常遇春站在原地,张了张嘴,想要反驳,却一时想不出合适的说辞,只能憋屈地瞪着徐达,满心无奈。
满殿文武看着两位开国国公当众争相蹭饭的模样,皆是忍俊不禁,轰然大笑,原本肃穆的朝堂瞬间变得轻松热闹。
朱元璋看着二人一争一怼的模样,也是摇头失笑,心中一片松弛,连日议事的疲惫尽数消散。
“行了行了,你二人也别闹腾了。”
他抬手虚压,笑着开口回绝:“咱妹子今日只为新妇备宴,菜式有限,做不得那么多饭菜,今日谁也不许蹭宴,尽数回去。”
“待此次北伐大军出征之前,咱专门让妹子下厨,给你们摆上一桌,让你们好好解馋!”
话已至此,徐达与常遇春也不好再多纠缠,只能悻悻收手,带着几分遗憾躬身告退。
满殿文武群臣随之纷纷行礼,有序退出文华殿。
殿中众人散尽,唯独朱元璋抬手,轻声唤住了正要随众人退下的李文忠。
“保儿,你且留下。”
李文忠脚步一顿,即刻回身躬身肃立,姿态恭敬:“陛下。”
偌大的文华殿瞬间空旷安静,只剩君臣二人与一旁静待的朱槿。朱元璋收敛了方才打趣群臣的轻松笑意,语气变得温和家常,全无帝王严苛,纯粹是亲人闲谈的口吻。
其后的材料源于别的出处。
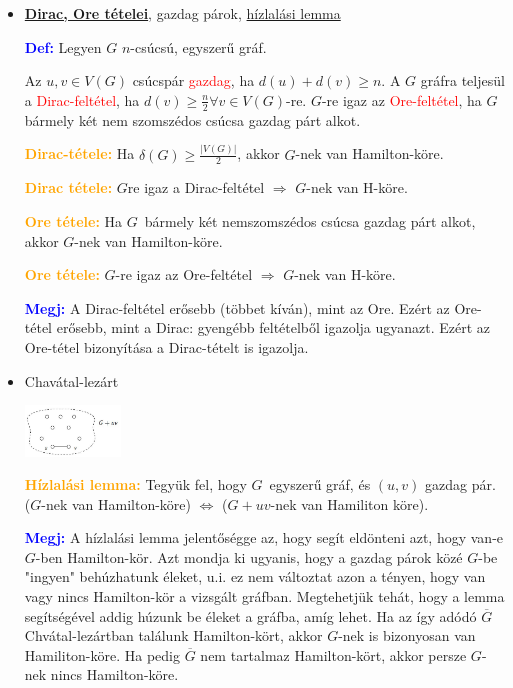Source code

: \documentclass[../../szobeli.tex]{subfiles}
\begin{document}
\begin{itemize}
        \item \underline{\textbf{Dirac, Ore tételei}}, gazdag párok, \underline{hízlalási lemma}
        
            \textcolor{blue}{\textbf{Def:}} Legyen $G$ $n$-csúcsú, egyszerű gráf.

            Az $u,v \in V(G)$ csúcspár \textcolor{red}{gazdag}, ha $d(u) + d(v) \geq n$. A $G$ gráfra teljesül a \textcolor{red}{Dirac-feltétel}, ha $d(v) \geq \frac{n}{2} \forall v \in V(G)$-re. $G$-re igaz az \textcolor{red}{Ore-feltétel}, ha $G$ bármely két nem szomszédos csúcsa gazdag párt alkot.

            \textcolor{orange}{\textbf{Dirac-tétele:}} Ha $\delta(G) \geq \frac{|V(G)|}{2}$, akkor $G$-nek van Hamilton-köre.

            \textcolor{orange}{\textbf{Dirac tétele:}} $G$re igaz a Dirac-feltétel $\Rightarrow$ $G$-nek van H-köre.

            \textcolor{orange}{\textbf{Ore tétele:}} Ha $G$ bármely két nemszomszédos csúcsa gazdag párt alkot, akkor $G$-nek van Hamilton-köre.

            \textcolor{orange}{\textbf{Ore tétele:}} $G$-re igaz az Ore-feltétel $\Rightarrow$ $G$-nek van H-köre.

            \textcolor{blue}{\textbf{Megj:}} A Dirac-feltétel erősebb (többet kíván), mint az Ore. Ezért az Ore-tétel erősebb, mint a Dirac: gyengébb feltételből igazolja ugyanazt. Ezért az Ore-tétel bizonyítása a Dirac-tételt is igazolja.

        \item Chavátal-lezárt

            \includegraphics[width=0.2\textwidth]{./img/7.png}

            \textcolor{orange}{\textbf{Hízlalási lemma:}} Tegyük fel, hogy $G$ egyszerű gráf, és $(u,v)$ gazdag pár. ($G$-nek van Hamilton-köre) $\Longleftrightarrow$ ($G + uv$-nek van Hamiliton köre).

            \textcolor{blue}{\textbf{Megj:}} A hízlalási lemma jelentőségge az, hogy segít eldönteni azt, hogy van-e $G$-ben Hamilton-kör. Azt mondja ki ugyanis, hogy a gazdag párok közé $G$-be "ingyen" behúzhatunk éleket, u.i. ez nem változtat azon a tényen, hogy van vagy nincs Hamilton-kör a vizsgált gráfban. Megtehetjük tehát, hogy a lemma segítségével addig húzunk be éleket a gráfba, amíg lehet. Ha az így adódó $\overline{G}$ Chvátal-lezártban találunk Hamilton-kört, akkor $G$-nek is bizonyosan van Hamiliton-köre. Ha pedig $\overline{G}$ nem tartalmaz Hamilton-kört, akkor persze $G$-nek nincs Hamilton-köre.


\end{itemize}
\end{document}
“你父李贞,近日在城外庄园住得可还安稳?年纪大了,在外独居,咱心中时常挂念。”
听闻陛下问及家父,李文忠面色温润,连忙拱手回禀:“回陛下,家父在城外庄子过得极为自在安逸,半点孤寂也无。”
“每日晨起便下地侍弄菜圃、打理田园,午后便持竿垂钓、临水休憩,日子清闲恬淡,身心皆舒。”
说到此处,李文忠眼底露出几分笑意,继续禀报道:“尤其近来,更是趣味十足。多亏明王殿下此前赠予的诸多新奇玩意儿,为家父解闷不少。”
“殿下创出的麻将,家父已学得娴熟,时常与庄中邻里闲坐对弈消遣;另有殿下传授的太极拳,动作舒缓、养身健体,家父如今每日晨起必练一套,筋骨舒展、精神愈健朗。”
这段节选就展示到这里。